*** Opening of Records for this exercise ***

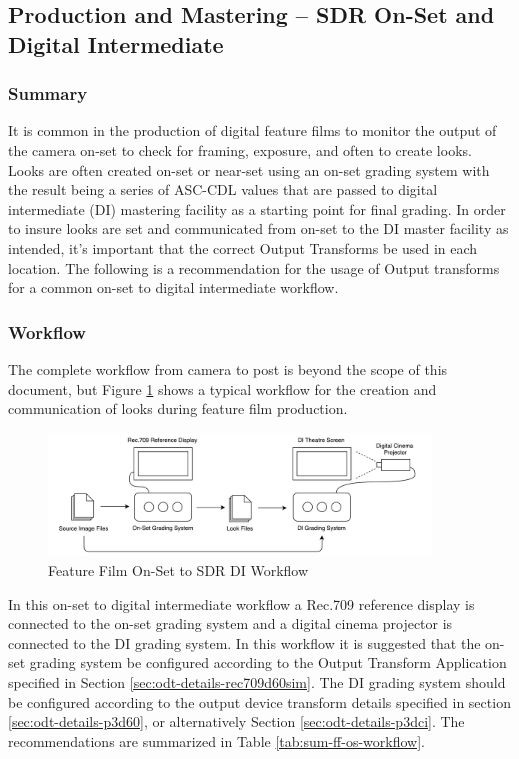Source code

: \subsection{Production and Mastering -- SDR On-Set and Digital Intermediate} \label{subsec:ff-onset-di-sdr}

	\subsubsection{Summary}
	It is common in the production of digital feature films to monitor the output of the camera on-set to check for framing, exposure, and often to create looks.  Looks are often created on-set or near-set using an on-set grading system with the result being a series of ASC-CDL values that are passed to digital intermediate (DI) mastering facility as a starting point for final grading.  In order to insure looks are set and communicated from on-set to the DI master facility as intended, it's important that the correct Output Transforms be used in each location.  The following is a recommendation for the usage of Output transforms for a common on-set to digital intermediate workflow.
	
	\subsubsection{Workflow}
	The complete workflow from camera to post is beyond the scope of this document, but Figure \ref{fig:workflow1} shows a typical workflow for the creation and communication of looks during feature film production.
	
	\begin{figure}[ht!]
	\centering
	    \includegraphics[width=4in]{images/workflows/workflow_ff-sdr-on-set-di.pdf}
	    \caption{\small Feature Film On-Set to SDR DI Workflow}
	    \label{fig:workflow1}
	\end{figure}
	
	In this on-set to digital intermediate workflow a Rec.709 reference display is connected to the on-set grading system and a digital cinema projector is connected to the DI grading system.  In this workflow it is suggested that the on-set grading system be configured according to the Output Transform Application specified in Section \ref{sec:odt-details-rec709d60sim}.  The DI grading system should be configured according to the output device transform details specified in section \ref{sec:odt-details-p3d60}, or alternatively Section \ref{sec:odt-details-p3dci}.  The recommendations are summarized in Table \ref{tab:sum-ff-os-workflow}.
	
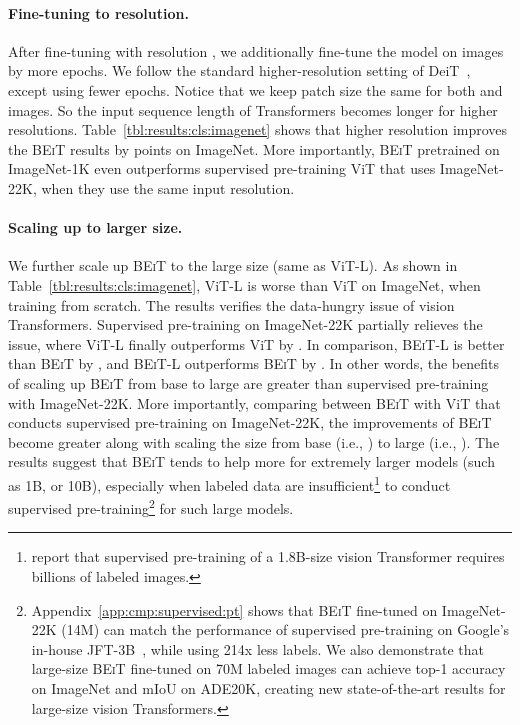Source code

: \documentclass{article}
\newcommand\our{\textsc{BEiT}}
\begin{document}
\paragraph{Fine-tuning to  resolution.}
After fine-tuning with resolution , we additionally fine-tune the model on  images by  more epochs.
We follow the standard higher-resolution setting of DeiT~\citep{deit}, except using fewer epochs.
Notice that we keep patch size the same for both  and  images. So the input sequence length of Transformers becomes longer for higher resolutions.
Table~\ref{tbl:results:cls:imagenet} shows that higher resolution improves the \our{} results by  points on ImageNet.
More importantly, \our{} pretrained on ImageNet-1K even outperforms supervised pre-training ViT that uses ImageNet-22K, when they use the same input resolution.


\paragraph{Scaling up to larger size.}
We further scale up \our{} to the large size (same as ViT-L).
As shown in Table~\ref{tbl:results:cls:imagenet}, ViT-L is worse than ViT on ImageNet, when training from scratch. The results verifies the data-hungry issue of vision Transformers.
Supervised pre-training on ImageNet-22K partially relieves the issue, where ViT-L finally outperforms ViT by .
In comparison, \our{}-L is better than \our{} by , and \our{}-L outperforms \our{} by .
In other words, the benefits of scaling up \our{} from base to large are greater than supervised pre-training with ImageNet-22K.
More importantly, comparing between \our{} with ViT that conducts supervised pre-training on ImageNet-22K, the improvements of \our{} become greater along with scaling the size from base (i.e., ) to large (i.e., ).
The results suggest that \our{} tends to help more for extremely larger models (such as 1B, or 10B), especially when labeled data are insufficient\footnote{\citep{scaling:vit} report that supervised pre-training of a 1.8B-size vision Transformer requires billions of labeled images.} to conduct supervised pre-training\footnote{Appendix~\ref{app:cmp:supervised:pt} shows that \our{} fine-tuned on ImageNet-22K (14M) can match the performance of supervised pre-training on Google's in-house JFT-3B~\citep{scaling:vit}, while using 214x less labels. We also demonstrate that large-size \our{} fine-tuned on 70M labeled images can achieve  top-1 accuracy on ImageNet and  mIoU on ADE20K, creating new state-of-the-art results for large-size vision Transformers.} for such large models.
\end{document}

*** Close of Records for this exercise ***

Work instructions | In the entries above, identify every line with the word "paragraph". Copy those lines.

Written answer |
\paragraph{Fine-tuning to  resolution.}
\paragraph{Scaling up to larger size.}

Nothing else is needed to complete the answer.